Sasha Tyas is the General Manager at Constance Moofushi. A multilingual go-getter, Sasha has twenty years of experience in the industry and has managed properties in three continents. Born in England and raised in France, Sasha has been a globetrotter from an early age. Hotelier Maldives sat down with her to take a peek into her journey in the industry and get her opinion on the state of hospitality in the Maldives.
Hotelier Maldives: Tell us a little bit about your journey in the hospitality industry.
Sasha Tyas: I didn’t plan it. I didn’t set out to be a hotelier; I love to travel and enjoy the interaction with people and it just sort of happened. I was studying in Germany for my master’s degree and I needed a job so I asked around. Sometimes you just need to be straightforward and brave. That’s how I have got through in life. Things never go as planned, as you expect or the “normal way”; you need to take chances and opportunities, every opening no matter how small the doors and windows may seem.
The job was working in a hotel in Germany. I worked there for a year and felt that I wasn’t doing enough, so I went to hand over my resignation and was offered a job working in another hotel of the same group in Portugal. The amazing VILA VITA Parc Resort & Spa in Portugal was my hotel school. There I learned everything about the industry thanks to some fantastic colleagues who became my mentors and friends and was able to advance quickly to Guest Service and Public Relations Manager.
After eight years there, I moved to Brazil as General Manager at the small Nookta Beach Hotel. I received the offer whilst assisting in the organisation of a kitesurfing competition, and at this beach hotel, all my guests were water sports enthusiasts, a passion I now also share. The staff was not trained there and I had to train them all from the housekeepers to the restaurant staff to the receptionist. It was a small team and that’s where I picked up my nickname of ‘mamãe’ which means mom, and ever since, in all the hotels I have worked in, I have been considered as ‘mom’.
After Brazil, I moved back to Portugal and was offered Front of House, Guest Relations & Leisure Manager position at Martinhal Beach Resort & Hotel. I worked there for two years then was offered Rooms Division Manager position at Canouan Resort in St Vincent & the Grenadines. I was Resort Manager there when I received the offer to join Constance as Resident Manager at Constance Seychelles Ephelia Resort.
HM: You joined Moofushi in February of this year. How did that come about?
ST: I was working at Constance Seychelles Ephelia Resort when the position opened. I was eager to be considered for the position as I enjoy new challenges, experiencing new cultures and meeting new people.
HM: You have worked in the industry in several continents… How does the Maldives differ? Any specific challenges or difficulties in managing a property in the Maldives?

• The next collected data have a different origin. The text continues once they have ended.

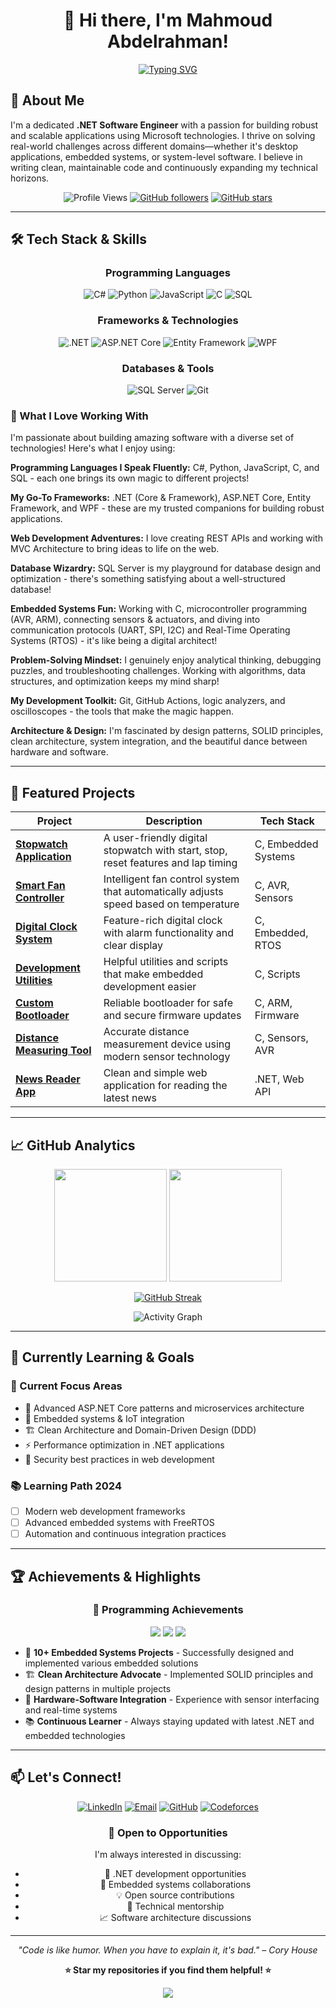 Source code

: <div align="center">
  
# 👋 Hi there, I'm Mahmoud Abdelrahman!

[![Typing SVG](https://readme-typing-svg.herokuapp.com?font=Fira+Code&pause=1000&color=2E8B57&center=true&vCenter=true&width=435&lines=.NET+Software+Engineer;Embedded+Systems+Developer;Problem+Solver+%26+Code+Enthusiast;Always+Learning+New+Technologies)](https://git.io/typing-svg)

</div>

## 🚀 About Me

I'm a dedicated **.NET Software Engineer** with a passion for building robust and scalable applications using Microsoft technologies. I thrive on solving real-world challenges across different domains—whether it's desktop applications, embedded systems, or system-level software. I believe in writing clean, maintainable code and continuously expanding my technical horizons.

<div align="center">

![Profile Views](https://komarev.com/ghpvc/?username=MahmoudAbdelrahman2002&color=green&style=flat-square)
[![GitHub followers](https://img.shields.io/github/followers/MahmoudAbdelrahman2002?label=Followers&style=social)](https://github.com/MahmoudAbdelrahman2002)
[![GitHub stars](https://img.shields.io/github/stars/MahmoudAbdelrahman2002?label=Stars&style=social)](https://github.com/MahmoudAbdelrahman2002)

</div>

---

## 🛠️ Tech Stack & Skills

<div align="center">

### Programming Languages
![C#](https://img.shields.io/badge/C%23-239120?style=for-the-badge&logo=c-sharp&logoColor=white)
![Python](https://img.shields.io/badge/Python-3776AB?style=for-the-badge&logo=python&logoColor=white)
![JavaScript](https://img.shields.io/badge/JavaScript-F7DF1E?style=for-the-badge&logo=javascript&logoColor=black)
![C](https://img.shields.io/badge/C-00599C?style=for-the-badge&logo=c&logoColor=white)
![SQL](https://img.shields.io/badge/SQL-4479A1?style=for-the-badge&logo=mysql&logoColor=white)

### Frameworks & Technologies
![.NET](https://img.shields.io/badge/.NET-512BD4?style=for-the-badge&logo=dotnet&logoColor=white)
![ASP.NET Core](https://img.shields.io/badge/ASP.NET_Core-512BD4?style=for-the-badge&logo=dotnet&logoColor=white)
![Entity Framework](https://img.shields.io/badge/Entity_Framework-512BD4?style=for-the-badge&logo=dotnet&logoColor=white)
![WPF](https://img.shields.io/badge/WPF-512BD4?style=for-the-badge&logo=dotnet&logoColor=white)

### Databases & Tools
![SQL Server](https://img.shields.io/badge/SQL_Server-CC2927?style=for-the-badge&logo=microsoft-sql-server&logoColor=white)
![Git](https://img.shields.io/badge/Git-F05032?style=for-the-badge&logo=git&logoColor=white)

</div>

### 💼 What I Love Working With

I'm passionate about building amazing software with a diverse set of technologies! Here's what I enjoy using:

**Programming Languages I Speak Fluently:** C#, Python, JavaScript, C, and SQL - each one brings its own magic to different projects!

**My Go-To Frameworks:** .NET (Core & Framework), ASP.NET Core, Entity Framework, and WPF - these are my trusted companions for building robust applications.

**Web Development Adventures:** I love creating REST APIs and working with MVC Architecture to bring ideas to life on the web.

**Database Wizardry:** SQL Server is my playground for database design and optimization - there's something satisfying about a well-structured database!

**Embedded Systems Fun:** Working with C, microcontroller programming (AVR, ARM), connecting sensors & actuators, and diving into communication protocols (UART, SPI, I2C) and Real-Time Operating Systems (RTOS) - it's like being a digital architect!

**Problem-Solving Mindset:** I genuinely enjoy analytical thinking, debugging puzzles, and troubleshooting challenges. Working with algorithms, data structures, and optimization keeps my mind sharp!

**My Development Toolkit:** Git, GitHub Actions, logic analyzers, and oscilloscopes - the tools that make the magic happen.

**Architecture & Design:** I'm fascinated by design patterns, SOLID principles, clean architecture, system integration, and the beautiful dance between hardware and software.

---

## 🚀 Featured Projects

<div align="center">

| Project | Description | Tech Stack |
|---------|-------------|------------|
| [**Stopwatch Application**](https://github.com/MahmoudAbdelrahman2002/Stop_Watch) | A user-friendly digital stopwatch with start, stop, reset features and lap timing | C, Embedded Systems |
| [**Smart Fan Controller**](https://github.com/MahmoudAbdelrahman2002/fanController) | Intelligent fan control system that automatically adjusts speed based on temperature | C, AVR, Sensors |
| [**Digital Clock System**](https://github.com/MahmoudAbdelrahman2002/Clock-System) | Feature-rich digital clock with alarm functionality and clear display | C, Embedded, RTOS |
| [**Development Utilities**](https://github.com/MahmoudAbdelrahman2002/tool_chain) | Helpful utilities and scripts that make embedded development easier | C, Scripts |
| [**Custom Bootloader**](https://github.com/MahmoudAbdelrahman2002/Bootloader-Project) | Reliable bootloader for safe and secure firmware updates | C, ARM, Firmware |
| [**Distance Measuring Tool**](https://github.com/MahmoudAbdelrahman2002/Distance-Measuring-System) | Accurate distance measurement device using modern sensor technology | C, Sensors, AVR |
| [**News Reader App**](https://github.com/MahmoudAbdelrahman2002/News) | Clean and simple web application for reading the latest news | .NET, Web API |

</div>

---

## 📈 GitHub Analytics

<div align="center">
  
<img height="180em" src="https://github-readme-stats.vercel.app/api?username=MahmoudAbdelrahman2002&show_icons=true&theme=radical&include_all_commits=true&count_private=true"/>
<img height="180em" src="https://github-readme-stats.vercel.app/api/top-langs/?username=MahmoudAbdelrahman2002&layout=compact&langs_count=8&theme=radical"/>

</div>

<div align="center">
  
[![GitHub Streak](https://github-readme-streak-stats.herokuapp.com/?user=MahmoudAbdelrahman2002&theme=radical)](https://git.io/streak-stats)

</div>

<div align="center">

![Activity Graph](https://github-readme-activity-graph.vercel.app/graph?username=MahmoudAbdelrahman2002&theme=redical&area=true&hide_border=true)

</div>

---

## 🌱 Currently Learning & Goals

<div align="left">

### 🎯 Current Focus Areas
- 🔄 Advanced ASP.NET Core patterns and microservices architecture
- 🤖 Embedded systems & IoT integration
- 🏗️ Clean Architecture and Domain-Driven Design (DDD)
- ⚡ Performance optimization in .NET applications
- 🔐 Security best practices in web development

### 📚 Learning Path 2024
- [ ] Modern web development frameworks
- [ ] Advanced embedded systems with FreeRTOS
- [ ] Automation and continuous integration practices

</div>

---

## 🏆 Achievements & Highlights

<div align="center">

### 💪 Programming Achievements
![](https://img.shields.io/badge/Embedded_Systems-Expert-green?style=for-the-badge)
![](https://img.shields.io/badge/.NET_Development-Proficient-blue?style=for-the-badge)
![](https://img.shields.io/badge/Problem_Solving-Advanced-orange?style=for-the-badge)

</div>

- 🎯 **10+ Embedded Systems Projects** - Successfully designed and implemented various embedded solutions
- 🏗️ **Clean Architecture Advocate** - Implemented SOLID principles and design patterns in multiple projects
- 🔧 **Hardware-Software Integration** - Experience with sensor interfacing and real-time systems
- 📚 **Continuous Learner** - Always staying updated with latest .NET and embedded technologies

---

## 📫 Let's Connect!

<div align="center">

[![LinkedIn](https://img.shields.io/badge/LinkedIn-0077B5?style=for-the-badge&logo=linkedin&logoColor=white)](https://www.linkedin.com/in/mahmoud-abdelrahman-166378257/)
[![Email](https://img.shields.io/badge/Email-D14836?style=for-the-badge&logo=gmail&logoColor=white)](mailto:mahmoud.abdelrahman782002@gmail.com)
[![GitHub](https://img.shields.io/badge/GitHub-100000?style=for-the-badge&logo=github&logoColor=white)](https://github.com/MahmoudAbdelrahman2002)
[![Codeforces](https://img.shields.io/badge/Codeforces-1F8ACB?style=for-the-badge&logo=codeforces&logoColor=white)](https://codeforces.com/profile/Mahmoud.Abdelrahman)

</div>

<div align="center">

### 💬 Open to Opportunities

I'm always interested in discussing:
- 🚀 .NET development opportunities
- 🔧 Embedded systems collaborations
- 💡 Open source contributions
- 🤝 Technical mentorship
- 📈 Software architecture discussions

</div>

---

<div align="center">

*"Code is like humor. When you have to explain it, it's bad." – Cory House*

**⭐ Star my repositories if you find them helpful! ⭐**

![](https://quotes-github-readme.vercel.app/api?type=horizontal&theme=radical)

</div>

ST: Each property and country is of course unique. Although I had never worked in the Maldives previously, my experience in a remote part of Brazil, the Caribbean and Seychelles prepared me for island life. They were all relatively remote locations with independent power and water systems set up. Supplies were also similar in that there would be weekly deliveries of produce and other supplies.
HM: How would you describe your management style?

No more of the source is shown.